I am a 41 yr old male who has been diagnosed with IBS and GERD. I have tried all kinds of meds and have had numerous upper and lower scopes. I have the acid study done with the monitor, esophogial(sp) motility test and stool studies done. I have tried Lotronex before and after it was pulled, Paxil, Leviten, Prilosec, Nexium,Levbid, and several others to no avail. Nexuim controls the GERD very well but I take 40mg 2x a day. Well a few weeks ago I took the Lactose Breath test and came back positive for bacteria in my small intestine. So the Dr. started me on Xifaxan 200 mg 2 pills 3x a day for 10 days. Well went to the Dr today after I finished my cycle of pills and they gave me a different anti-biotic to take not sure of the name, it was a compound I know that only one Pharmacy could fill it. Well I have had nothing but solid stools for several days now. I don't really know what has changed it.

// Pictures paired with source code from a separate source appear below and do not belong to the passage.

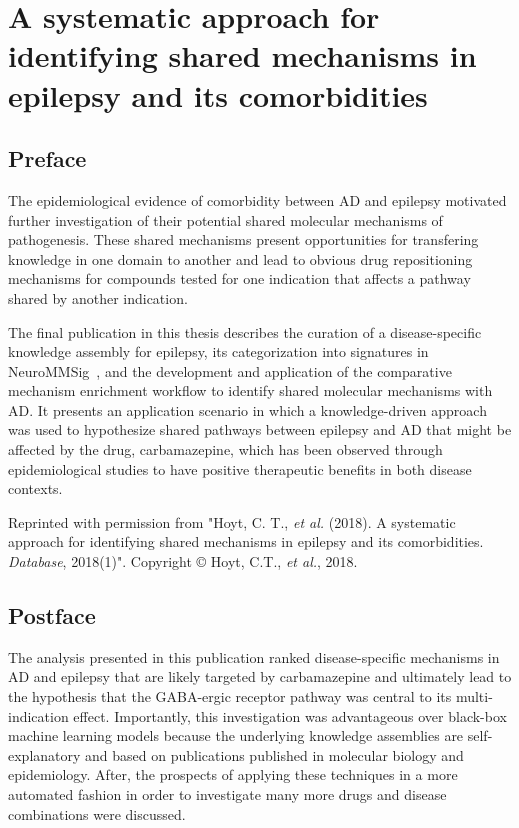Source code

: \chapter{A systematic approach for identifying shared mechanisms in epilepsy and its comorbidities}
\label{ch:epicom}

\section*{Preface}

The epidemiological evidence of comorbidity between \ac{AD} and epilepsy motivated further investigation of their potential shared molecular mechanisms of pathogenesis.
These shared mechanisms present opportunities for transfering knowledge in one domain to another and lead to obvious drug repositioning mechanisms for compounds tested for one indication that affects a pathway shared by another indication.

The final publication in this thesis describes the curation of a disease-specific knowledge assembly for epilepsy, its categorization into signatures in NeuroMMSig~\cite{Domingo-Fernandez2017}, and the development and application of the comparative mechanism enrichment workflow to identify shared molecular mechanisms with \ac{AD}.
It presents an application scenario in which a knowledge-driven approach was used to hypothesize shared pathways between epilepsy and \ac{AD} that might be affected by the drug, carbamazepine, which has been observed through epidemiological studies to have positive therapeutic benefits in both disease contexts.

\vspace*{\fill}

Reprinted with permission from "Hoyt, C. T., \textit{et al.} (2018). A systematic approach for identifying shared mechanisms in epilepsy and its comorbidities. \textit{Database}, 2018(1)".
Copyright © Hoyt, C.T., \textit{et al.}, 2018.



\section*{Postface}

The analysis presented in this publication ranked disease-specific mechanisms in \ac{AD} and epilepsy that are likely targeted by carbamazepine and ultimately lead to the hypothesis that the GABA-ergic receptor pathway was central to its multi-indication effect.
Importantly, this investigation was advantageous over black-box machine learning models because the underlying knowledge assemblies are self-explanatory and based on publications published in molecular biology and epidemiology.
After, the prospects of applying these techniques in a more automated fashion in order to investigate many more drugs and disease combinations were discussed.


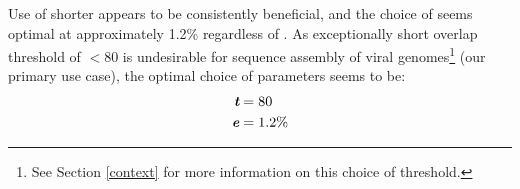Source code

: Use of shorter  appears to be consistently beneficial, and the choice of  seems optimal at approximately 1.2\% regardless of . As exceptionally short overlap threshold of $< 80$ is undesirable for sequence assembly of viral genomes\footnote{See Section \ref{context} for more information on this choice of threshold.} (our primary use case), the optimal choice of parameters seems to be:
\begin{align*}
\textit{\textbf{t}} &= 80\\
\textit{\textbf{e}} &= 1.2\%
\end{align*}

\FloatBarrier

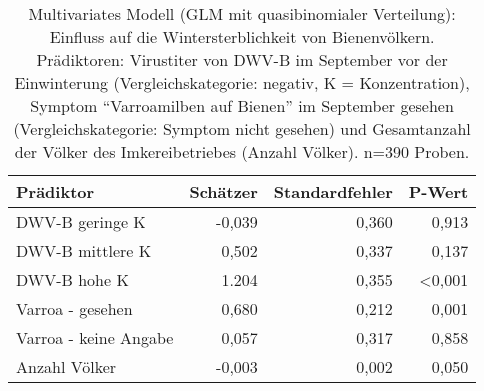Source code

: \begin{table}[htb]
    \caption{Multivariates Modell (GLM mit quasibinomialer Verteilung): Einfluss auf die Wintersterblichkeit von Bienenvölkern. Prädiktoren: Virustiter von DWV-B im September vor der Einwinterung (Vergleichskategorie: negativ, K = Konzentration), Symptom \enquote{Varroamilben auf Bienen} im September gesehen (Vergleichskategorie: Symptom nicht gesehen) und Gesamtanzahl der Völker des Imkereibetriebes (Anzahl Völker). n=390 Proben.}
    \centering
    \label{tab:m:regression}
    \begin{tabular}{l|rrr}
        \toprule
        Prädiktor & Schätzer & Standardfehler & P-Wert \\
        \midrule
        DWV-B geringe K     & -0,039  & 0,360    & 0,913  \\ 
        DWV-B mittlere K    & 0,502   & 0,337    & 0,137\\ 
        DWV-B hohe K        & 1.204   & 0,355    & <0,001\\ 
        \midrule
        Varroa - gesehen        & 0,680 & 0,212 & 0,001 \\
        Varroa - keine Angabe   & 0,057 & 0,317 & 0,858 \\
        \midrule
        Anzahl Völker           & -0,003    & 0,002     & 0,050 \\
        \bottomrule
    \end{tabular}

\end{table}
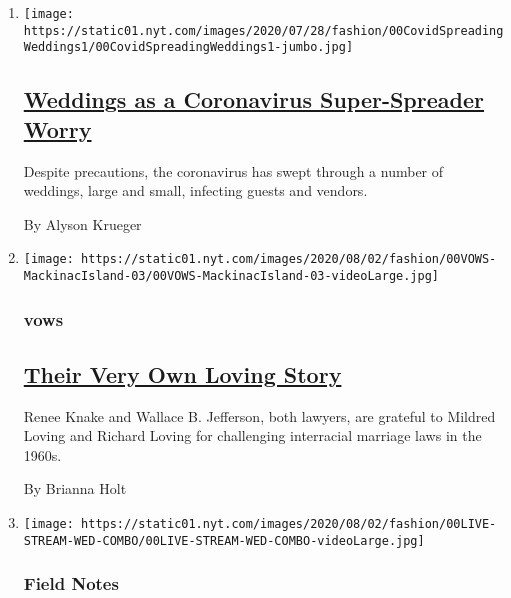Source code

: \begin{enumerate}
\def\labelenumi{\arabic{enumi}.}
\item
  \texttt{[image: https://static01.nyt.com/images/2020/07/28/fashion/00CovidSpreadingWeddings1/00CovidSpreadingWeddings1-jumbo.jpg]}

  \hypertarget{weddings-as-a-coronavirus-super-spreader-worry}{%
  \subsection{\texorpdfstring{\href{/2020/08/04/fashion/weddings/weddings-as-covid-super-spreaders.html}{Weddings
  as a Coronavirus Super-Spreader
  Worry}}{Weddings as a Coronavirus Super-Spreader Worry}}\label{weddings-as-a-coronavirus-super-spreader-worry}}

  Despite precautions, the coronavirus has swept through a number of
  weddings, large and small, infecting guests and vendors.

  By Alyson Krueger
\item
  \texttt{[image: https://static01.nyt.com/images/2020/08/02/fashion/00VOWS-MackinacIsland-03/00VOWS-MackinacIsland-03-videoLarge.jpg]}

  \hypertarget{vows}{%
  \subsubsection{vows}\label{vows}}

  \hypertarget{their-very-own-loving-story}{%
  \subsection{\texorpdfstring{\href{/2020/07/31/fashion/weddings/Renee-Knake-and-Wallace-Jefferson-wed-tribute-to-Lovings-before-them.html}{Their
  Very Own Loving
  Story}}{Their Very Own Loving Story}}\label{their-very-own-loving-story}}

  Renee Knake and Wallace B. Jefferson, both lawyers, are grateful to
  Mildred Loving and Richard Loving for challenging interracial marriage
  laws in the 1960s.

  By Brianna Holt
\item
  \texttt{[image: https://static01.nyt.com/images/2020/08/02/fashion/00LIVE-STREAM-WED-COMBO/00LIVE-STREAM-WED-COMBO-videoLarge.jpg]}

  \hypertarget{field-notes}{%
  \subsubsection{Field Notes}\label{field-notes}}


\end{enumerate}
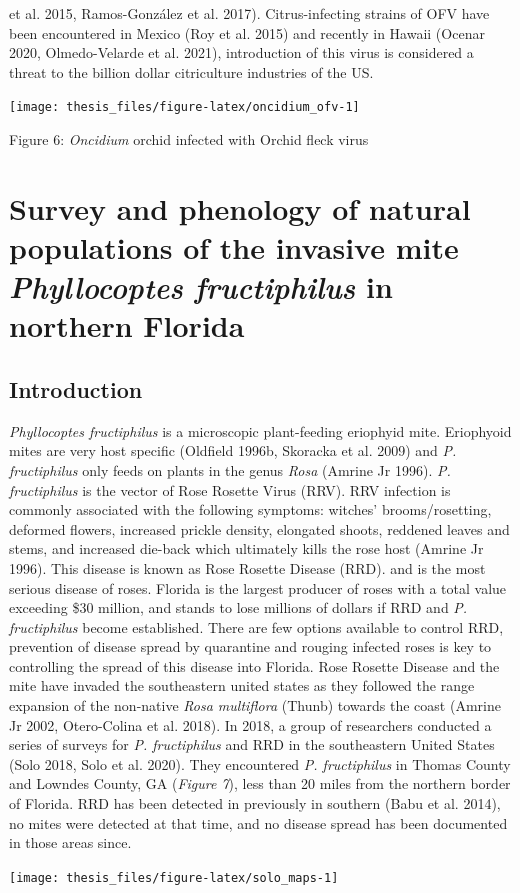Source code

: \documentclass[12pt,final,CPage]{ufthesis}
\begin{document}
{et al. 2015, Ramos-González et al. 2017). Citrus-infecting strains of OFV have been encountered in Mexico (Roy et al. 2015) and recently in Hawaii (Ocenar 2020, Olmedo-Velarde et al. 2021), introduction of this virus is considered a threat to the billion dollar citriculture industries of the US.
  \begin{center}\texttt{[image: thesis\_files/figure-latex/oncidium\_ofv-1]} \end{center}

  Figure 6: \emph{Oncidium} orchid infected with Orchid fleck virus

  \hypertarget{survey-pheno}{%
  \chapter{\texorpdfstring{Survey and phenology of natural populations of the invasive mite \emph{Phyllocoptes fructiphilus} in northern Florida}{Survey and phenology of natural populations of the invasive mite Phyllocoptes fructiphilus in northern Florida}}\label{survey-pheno}}

  \hypertarget{intro-survey-pheno}{%
  \section{Introduction}\label{intro-survey-pheno}}

  \emph{Phyllocoptes fructiphilus} is a microscopic plant-feeding eriophyid mite. Eriophyoid mites are very host specific (Oldfield 1996b, Skoracka et al. 2009) and \emph{P. fructiphilus} only feeds on plants in the genus \emph{Rosa} (Amrine Jr 1996). \emph{P. fructiphilus} is the vector of Rose Rosette Virus (RRV). RRV infection is commonly associated with the following symptoms: witches' brooms/rosetting, deformed flowers, increased prickle density, elongated shoots, reddened leaves and stems, and increased die-back which ultimately kills the rose host (Amrine Jr 1996). This disease is known as Rose Rosette Disease (RRD). and is the most serious disease of roses. Florida is the largest producer of roses with a total value exceeding \$30 million, and stands to lose millions of dollars if RRD and \emph{P. fructiphilus} become established. There are few options available to control RRD, prevention of disease spread by quarantine and rouging infected roses is key to controlling the spread of this disease into Florida. Rose Rosette Disease and the mite have invaded the southeastern united states as they followed the range expansion of the non-native \emph{Rosa multiflora} (Thunb) towards the coast (Amrine Jr 2002, Otero-Colina et al. 2018). In 2018, a group of researchers conducted a series of surveys for \emph{P. fructiphilus} and RRD in the southeastern United States (Solo 2018, Solo et al. 2020). They encountered \emph{P. fructiphilus} in Thomas County and Lowndes County, GA (\emph{Figure 7}), less than 20 miles from the northern border of Florida. RRD has been detected in previously in southern (Babu et al. 2014), no mites were detected at that time, and no disease spread has been documented in those areas since.
  \begin{center}\texttt{[image: thesis\_files/figure-latex/solo\_maps-1]} \end{center}

}
\end{document}
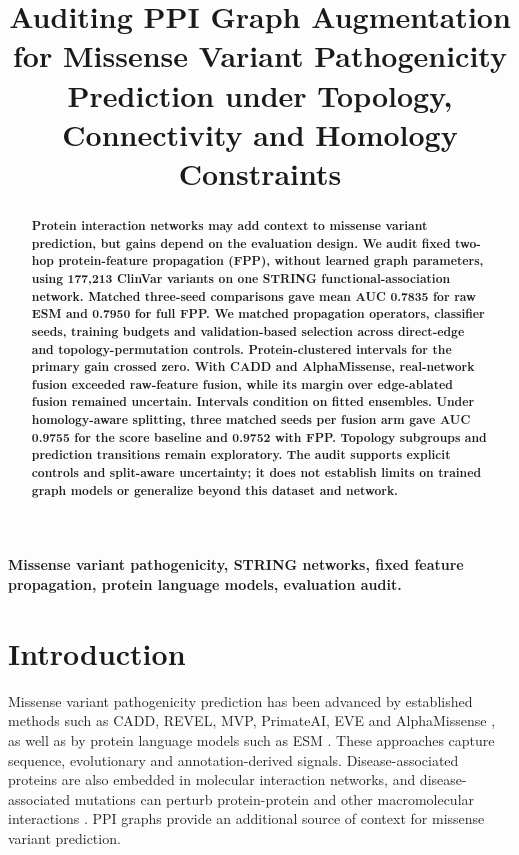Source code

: \documentclass[conference]{IEEEtran}
\title{Auditing PPI Graph Augmentation for Missense Variant Pathogenicity Prediction under Topology, Connectivity and Homology Constraints}
\author{}
\begin{document}
\maketitle


\begin{abstract}
\bfseries\boldmath
Protein interaction networks may add context to missense variant prediction, but gains depend on the evaluation design. We audit fixed two-hop protein-feature propagation (FPP), without learned graph parameters, using 177,213 ClinVar variants on one STRING functional-association network. Matched three-seed comparisons gave mean AUC 0.7835 for raw ESM and 0.7950 for full FPP. We matched propagation operators, classifier seeds, training budgets and validation-based selection across direct-edge and topology-permutation controls. Protein-clustered intervals for the primary gain crossed zero. With CADD and AlphaMissense, real-network fusion exceeded raw-feature fusion, while its margin over edge-ablated fusion remained uncertain. Intervals condition on fitted ensembles. Under homology-aware splitting, three matched seeds per fusion arm gave AUC 0.9755 for the score baseline and 0.9752 with FPP. Topology subgroups and prediction transitions remain exploratory. The audit supports explicit controls and split-aware uncertainty; it does not establish limits on trained graph models or generalize beyond this dataset and network.

\end{abstract}

\begin{IEEEkeywords}
\bfseries\boldmath
Missense variant pathogenicity, STRING networks, fixed feature propagation, protein language models, evaluation audit.
\end{IEEEkeywords}

\section{Introduction}

Missense variant pathogenicity prediction has been advanced by established methods such as CADD, REVEL, MVP, PrimateAI, EVE and AlphaMissense \cite{Kircher2014CADD,Ioannidis2016REVEL,Qi2021MVP,Sundaram2018PrimateAI,Frazer2021EVE,Cheng2023AlphaMissense}, as well as by protein language models such as ESM \cite{Lin2023ESM}. These approaches capture sequence, evolutionary and annotation-derived signals. Disease-associated proteins are also embedded in molecular interaction networks, and disease-associated mutations can perturb protein-protein and other macromolecular interactions \cite{Barabasi2011NetworkMedicine,Menche2015DiseaseModules,Sahni2015InteractionPerturbation,Chen2018InteractomePerturbation}. PPI graphs provide an additional source of context for missense variant prediction.
\end{document}
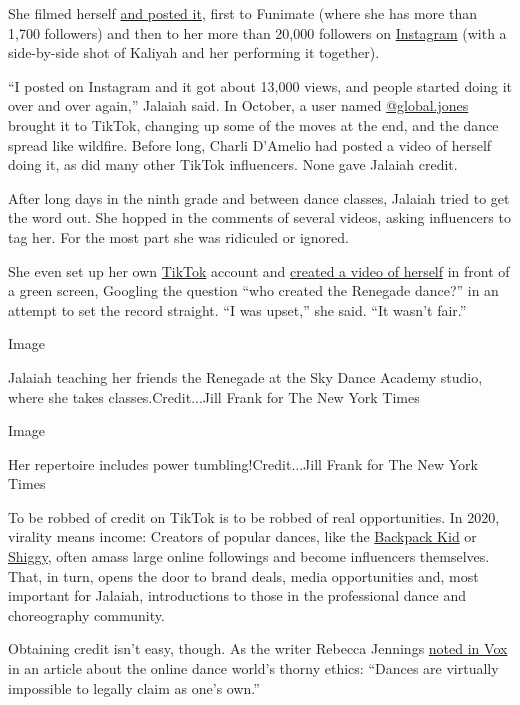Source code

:She filmed herself \href{https://www.instagram.com/p/B22za3xD1Fh/}{and
posted it}, first to Funimate (where she has more than 1,700 followers)
and then to her more than 20,000 followers on
\href{https://www.instagram.com/_.xoxlaii/}{Instagram} (with a
side-by-side shot of Kaliyah and her performing it together).

``I posted on Instagram and it got about 13,000 views, and people
started doing it over and over again,'' Jalaiah said. In October, a user
named \href{https://www.tiktok.com/@global.jones}{@global.jones} brought
it to TikTok, changing up some of the moves at the end, and the dance
spread like wildfire. Before long, Charli D'Amelio had posted a video of
herself doing it, as did many other TikTok influencers. None gave
Jalaiah credit.

After long days in the ninth grade and between dance classes, Jalaiah
tried to get the word out. She hopped in the comments of several videos,
asking influencers to tag her. For the most part she was ridiculed or
ignored.

She even set up her own \href{https://www.tiktok.com/@_.xoxlaii}{TikTok}
account and
\href{https://www.tiktok.com/@_.xoxlaii/video/6785619884479876358}{created
a video of herself} in front of a green screen, Googling the question
``who created the Renegade dance?'' in an attempt to set the record
straight. ``I was upset,'' she said. ``It wasn't fair.''

Image

Jalaiah teaching her friends the Renegade at the Sky Dance Academy
studio, where she takes classes.Credit...Jill Frank for The New York
Times

Image

Her repertoire includes power tumbling!Credit...Jill Frank for The New
York Times

To be robbed of credit on TikTok is to be robbed of real opportunities.
In 2020, virality means income: Creators of popular dances, like the
\href{https://www.abc.net.au/news/2018-12-19/floss-dance-creator-backpack-kids-sues-fortnite/10633962}{Backpack
Kid} or
\href{https://abcnews.go.com/Entertainment/shiggy-feelings-challenge-changed-life/story?id=59782945}{Shiggy},
often amass large online followings and become influencers themselves.
That, in turn, opens the door to brand deals, media opportunities and,
most important for Jalaiah, introductions to those in the professional
dance and choreography community.

Obtaining credit isn't easy, though. As the writer Rebecca Jennings
\href{https://www.vox.com/the-goods/2020/2/4/21112444/renegade-tiktok-song-dance}{noted
in Vox} in an article about the online dance world's thorny ethics:
``Dances are virtually impossible to legally claim as one's own.''

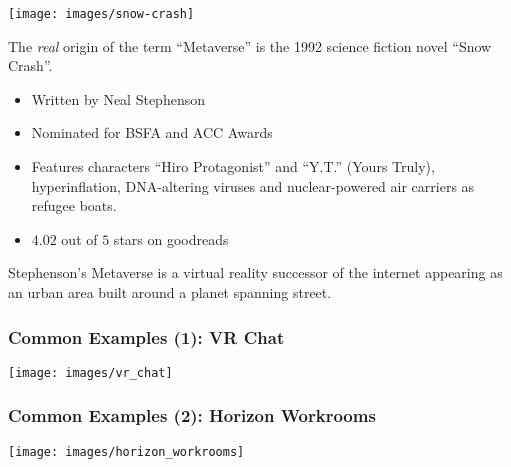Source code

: \documentclass[aspectratio=169,x11names]{beamer}
\def\Put(#1,#2)#3{\leavevmode\makebox(0,0){\put(#1,#2){#3}}}
\begin{document}
\begin{frame}
\begin{minipage}{0.45\textwidth}
\begin{center}
\texttt{[image: images/snow-crash]} 
\end{center}
\end{minipage}%
\begin{minipage}{0.55\textwidth}
The \emph{real} origin of the term ``Metaverse'' is the 1992 science fiction novel ``Snow Crash''.
\begin{center}
\begin{itemize}
\item Written by Neal Stephenson
\item Nominated for BSFA and ACC Awards
\item Features characters ``Hiro Protagonist'' and ``Y.T.'' (Yours Truly), hyperinflation, DNA-altering viruses and nuclear-powered air carriers as refugee boats. 
\item $4.02$ out of $5$ stars on goodreads
\end{itemize}
\end{center}

Stephenson's Metaverse is a virtual reality successor of the internet appearing as an urban area built around a planet spanning street.
\end{minipage}
\end{frame}

\begin{frame}
\frametitle{Common Examples (1): VR Chat}
\begin{center}
\texttt{[image: images/vr\_chat]} 
\end{center}
\end{frame}

\begin{frame}
\frametitle{Common Examples (2): Horizon Workrooms}
\begin{center}
\texttt{[image: images/horizon\_workrooms]} 
\end{center}
\end{frame}

\end{document}
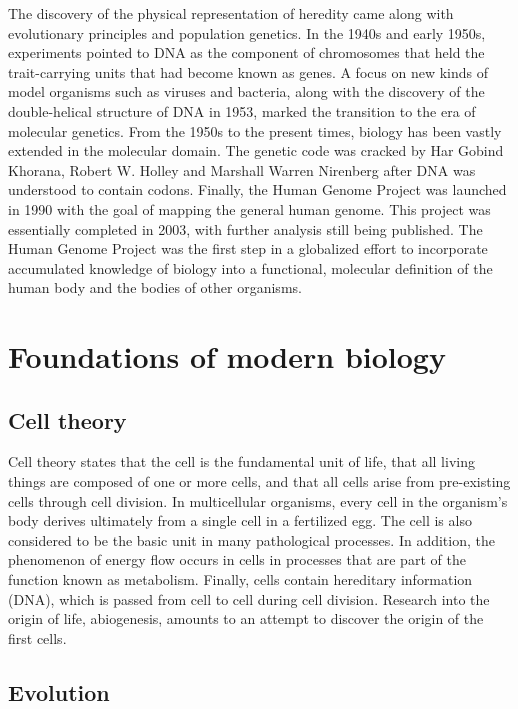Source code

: \documentclass[
]{book}
\begin{document}
The discovery of the physical representation of heredity came along with evolutionary principles and population genetics. In the 1940s and early 1950s, experiments pointed to DNA as the component of chromosomes that held the trait-carrying units that had become known as genes. A focus on new kinds of model organisms such as viruses and bacteria, along with the discovery of the double-helical structure of DNA in 1953, marked the transition to the era of molecular genetics. From the 1950s to the present times, biology has been vastly extended in the molecular domain. The genetic code was cracked by Har Gobind Khorana, Robert W. Holley and Marshall Warren Nirenberg after DNA was understood to contain codons. Finally, the Human Genome Project was launched in 1990 with the goal of mapping the general human genome. This project was essentially completed in 2003, with further analysis still being published. The Human Genome Project was the first step in a globalized effort to incorporate accumulated knowledge of biology into a functional, molecular definition of the human body and the bodies of other organisms.

\hypertarget{foundations-of-modern-biology}{%
\section{Foundations of modern biology}\label{foundations-of-modern-biology}}

\hypertarget{cell-theory}{%
\subsection{Cell theory}\label{cell-theory}}

Cell theory states that the cell is the fundamental unit of life, that all living things are composed of one or more cells, and that all cells arise from pre-existing cells through cell division. In multicellular organisms, every cell in the organism's body derives ultimately from a single cell in a fertilized egg. The cell is also considered to be the basic unit in many pathological processes. In addition, the phenomenon of energy flow occurs in cells in processes that are part of the function known as metabolism. Finally, cells contain hereditary information (DNA), which is passed from cell to cell during cell division. Research into the origin of life, abiogenesis, amounts to an attempt to discover the origin of the first cells.

\hypertarget{evolution}{%
\subsection{Evolution}\label{evolution}}
\end{document}
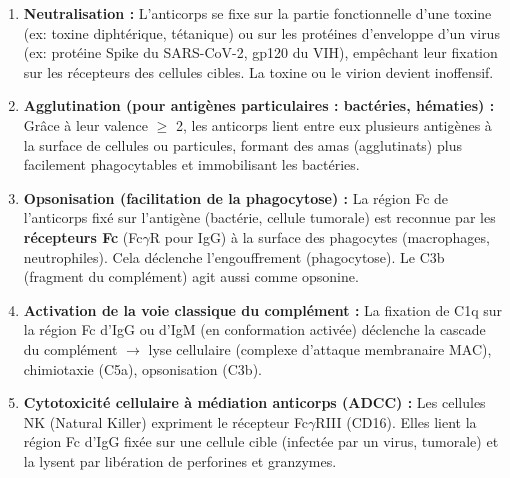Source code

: \documentclass[11pt]{article}
\begin{document}
\begin{propriete}
\begin{enumerate}
\item \textbf{Neutralisation :} L'anticorps se fixe sur la partie fonctionnelle d'une toxine (ex: toxine diphtérique, tétanique) ou sur les protéines d'enveloppe d'un virus (ex: protéine Spike du SARS-CoV-2, gp120 du VIH), empêchant leur fixation sur les récepteurs des cellules cibles. La toxine ou le virion devient inoffensif.
\item \textbf{Agglutination (pour antigènes particulaires : bactéries, hématies) :} Grâce à leur valence $\ge$ 2, les anticorps lient entre eux plusieurs antigènes à la surface de cellules ou particules, formant des amas (agglutinats) plus facilement phagocytables et immobilisant les bactéries.
\item \textbf{Opsonisation (facilitation de la phagocytose) :} La région Fc de l'anticorps fixé sur l'antigène (bactérie, cellule tumorale) est reconnue par les \textbf{récepteurs Fc} (Fc$\gamma$R pour IgG) à la surface des phagocytes (macrophages, neutrophiles). Cela déclenche l'engouffrement (phagocytose). Le C3b (fragment du complément) agit aussi comme opsonine.
\item \textbf{Activation de la voie classique du complément :} La fixation de C1q sur la région Fc d'IgG ou d'IgM (en conformation activée) déclenche la cascade du complément $\rightarrow$ lyse cellulaire (complexe d'attaque membranaire MAC), chimiotaxie (C5a), opsonisation (C3b).
\item \textbf{Cytotoxicité cellulaire à médiation anticorps (ADCC) :} Les cellules NK (Natural Killer) expriment le récepteur Fc$\gamma$RIII (CD16). Elles lient la région Fc d'IgG fixée sur une cellule cible (infectée par un virus, tumorale) et la lysent par libération de perforines et granzymes.
\end{enumerate}
\end{propriete}
\end{document}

I still get that feeling that it is going to be diarrhea but have a solid stool. Have noticed I have been having more gas but that's it. Been able to go to eat and not worry about flying home to use the bathroom. Like I said I have had several scopes, tests, x-rays.......tons of diff meds and this is the first time I have had solid stools for a long long time.


----------



## Guest (Feb 12, 2008)

Thanks for your support, I am on Prilosec too and it helps although it needs time to build in my system. I have also tried dysclomine and donitol, lomital and my GI doctor gave me hyocyiamine and it helps somewhat. Does anyone know about any Nausea meds? I am struggling with nausea everyday and it is so hard to live this way. So what do I ask the GI Doc? I also had a nuclear gastric empting testing and it came back fine. It is so hard when things come back fine







!!! I want a name so they can give me the right meds and call it a day. It is so hard becasue IBS is so uncertain and it hurts. They don't understand and it can ruin your daily life....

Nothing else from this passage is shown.